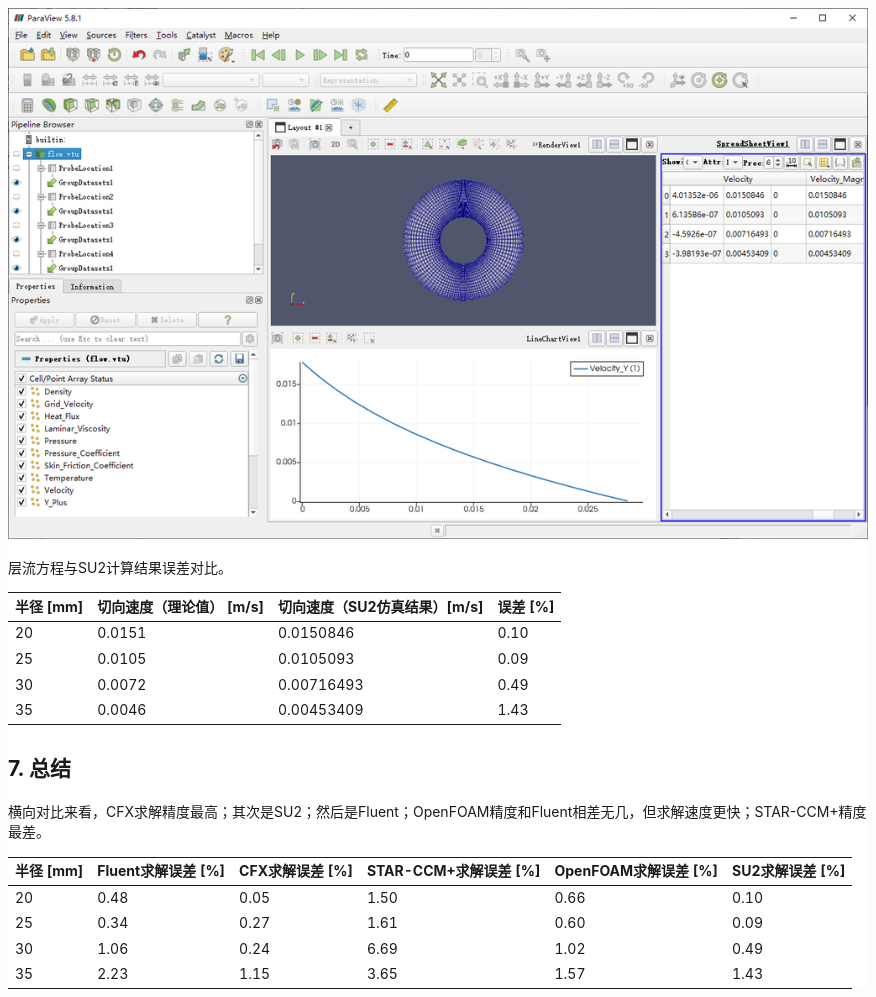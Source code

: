![20210814-6-1.png](./images/20210814-6-1.png)

层流方程与SU2计算结果误差对比。

| 半径 [mm] | 切向速度（理论值） [m/s] | 切向速度（SU2仿真结果）[m/s] | 误差 [%] |
| --------- | ------------------------ | ---------------------------- | -------- |
| 20        | 0.0151                   | 0.0150846                    | 0.10     |
| 25        | 0.0105                   | 0.0105093                    | 0.09     |
| 30        | 0.0072                   | 0.00716493                   | 0.49     |
| 35        | 0.0046                   | 0.00453409                   | 1.43     |

## 7. 总结

横向对比来看，CFX求解精度最高；其次是SU2；然后是Fluent；OpenFOAM精度和Fluent相差无几，但求解速度更快；STAR-CCM+精度最差。

| 半径 [mm] | Fluent求解误差 [%] | CFX求解误差 [%] | STAR-CCM+求解误差 [%] | OpenFOAM求解误差 [%] | SU2求解误差 [%] |
| --------- | ------------------ | --------------- | --------------------- | -------------------- | --------------- |
| 20        | 0.48               | 0.05            | 1.50                  | 0.66                 | 0.10            |
| 25        | 0.34               | 0.27            | 1.61                  | 0.60                 | 0.09            |
| 30        | 1.06               | 0.24            | 6.69                  | 1.02                 | 0.49            |
| 35        | 2.23               | 1.15            | 3.65                  | 1.57                 | 1.43            |


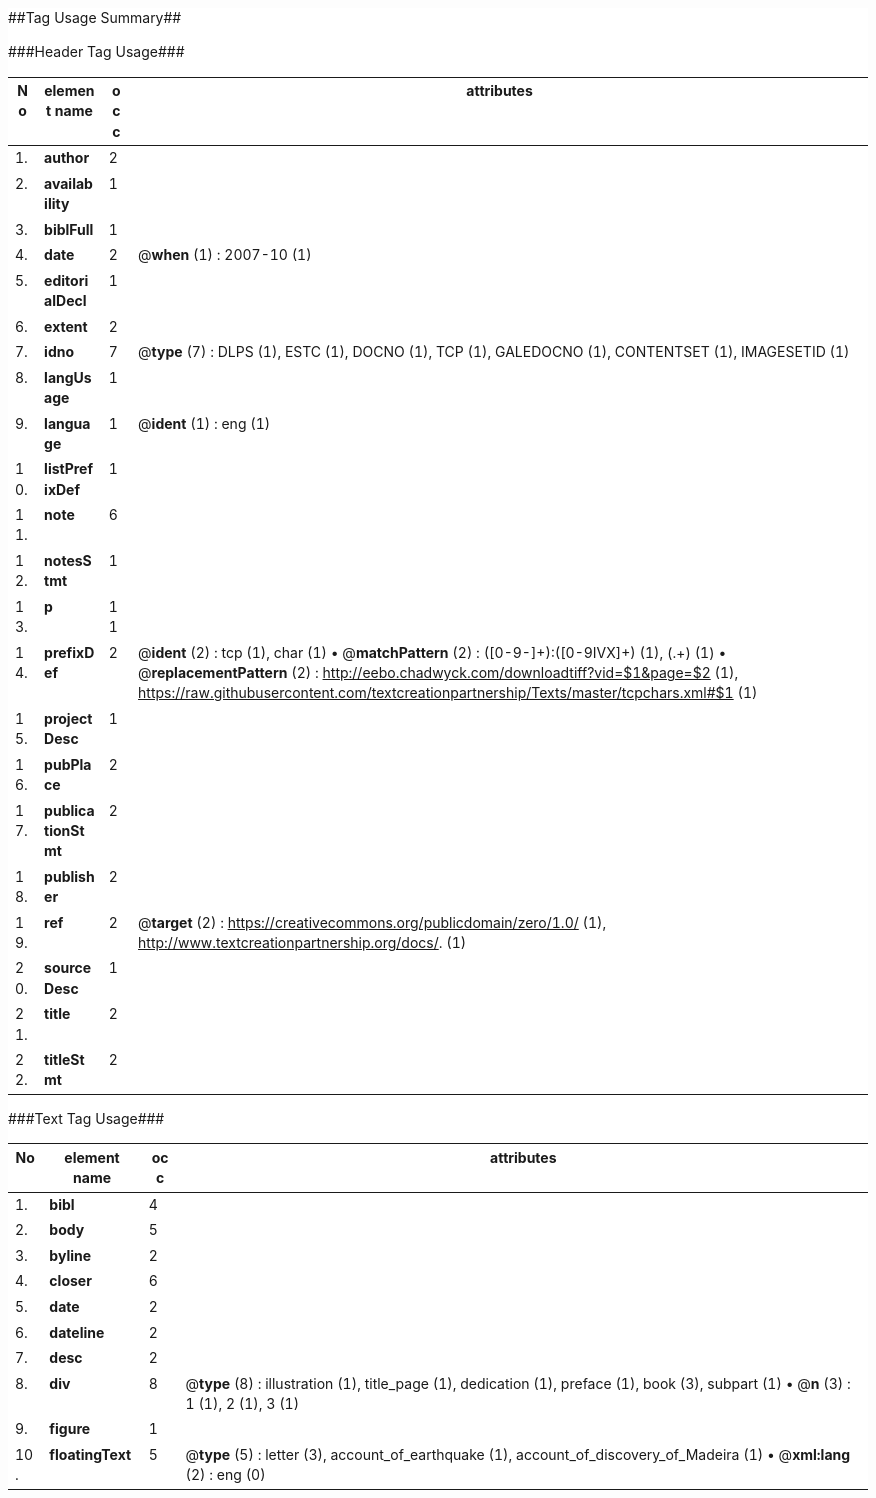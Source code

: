 ##Tag Usage Summary##

###Header Tag Usage###

|No|element name|occ|attributes|
|---|---|---|---|
|1.|__author__|2||
|2.|__availability__|1||
|3.|__biblFull__|1||
|4.|__date__|2| @__when__ (1) : 2007-10 (1)|
|5.|__editorialDecl__|1||
|6.|__extent__|2||
|7.|__idno__|7| @__type__ (7) : DLPS (1), ESTC (1), DOCNO (1), TCP (1), GALEDOCNO (1), CONTENTSET (1), IMAGESETID (1)|
|8.|__langUsage__|1||
|9.|__language__|1| @__ident__ (1) : eng (1)|
|10.|__listPrefixDef__|1||
|11.|__note__|6||
|12.|__notesStmt__|1||
|13.|__p__|11||
|14.|__prefixDef__|2| @__ident__ (2) : tcp (1), char (1)  •  @__matchPattern__ (2) : ([0-9\-]+):([0-9IVX]+) (1), (.+) (1)  •  @__replacementPattern__ (2) : http://eebo.chadwyck.com/downloadtiff?vid=$1&page=$2 (1), https://raw.githubusercontent.com/textcreationpartnership/Texts/master/tcpchars.xml#$1 (1)|
|15.|__projectDesc__|1||
|16.|__pubPlace__|2||
|17.|__publicationStmt__|2||
|18.|__publisher__|2||
|19.|__ref__|2| @__target__ (2) : https://creativecommons.org/publicdomain/zero/1.0/ (1), http://www.textcreationpartnership.org/docs/. (1)|
|20.|__sourceDesc__|1||
|21.|__title__|2||
|22.|__titleStmt__|2||


###Text Tag Usage###

|No|element name|occ|attributes|
|---|---|---|---|
|1.|__bibl__|4||
|2.|__body__|5||
|3.|__byline__|2||
|4.|__closer__|6||
|5.|__date__|2||
|6.|__dateline__|2||
|7.|__desc__|2||
|8.|__div__|8| @__type__ (8) : illustration (1), title_page (1), dedication (1), preface (1), book (3), subpart (1)  •  @__n__ (3) : 1 (1), 2 (1), 3 (1)|
|9.|__figure__|1||
|10.|__floatingText__|5| @__type__ (5) : letter (3), account_of_earthquake (1), account_of_discovery_of_Madeira (1)  •  @__xml:lang__ (2) : eng (0)|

* **WHAT IS NEEDED**
State the count of lines holding the string "textcreationpartnership" in the listing above, and nothing else.

* **WRITTEN ANSWER**
2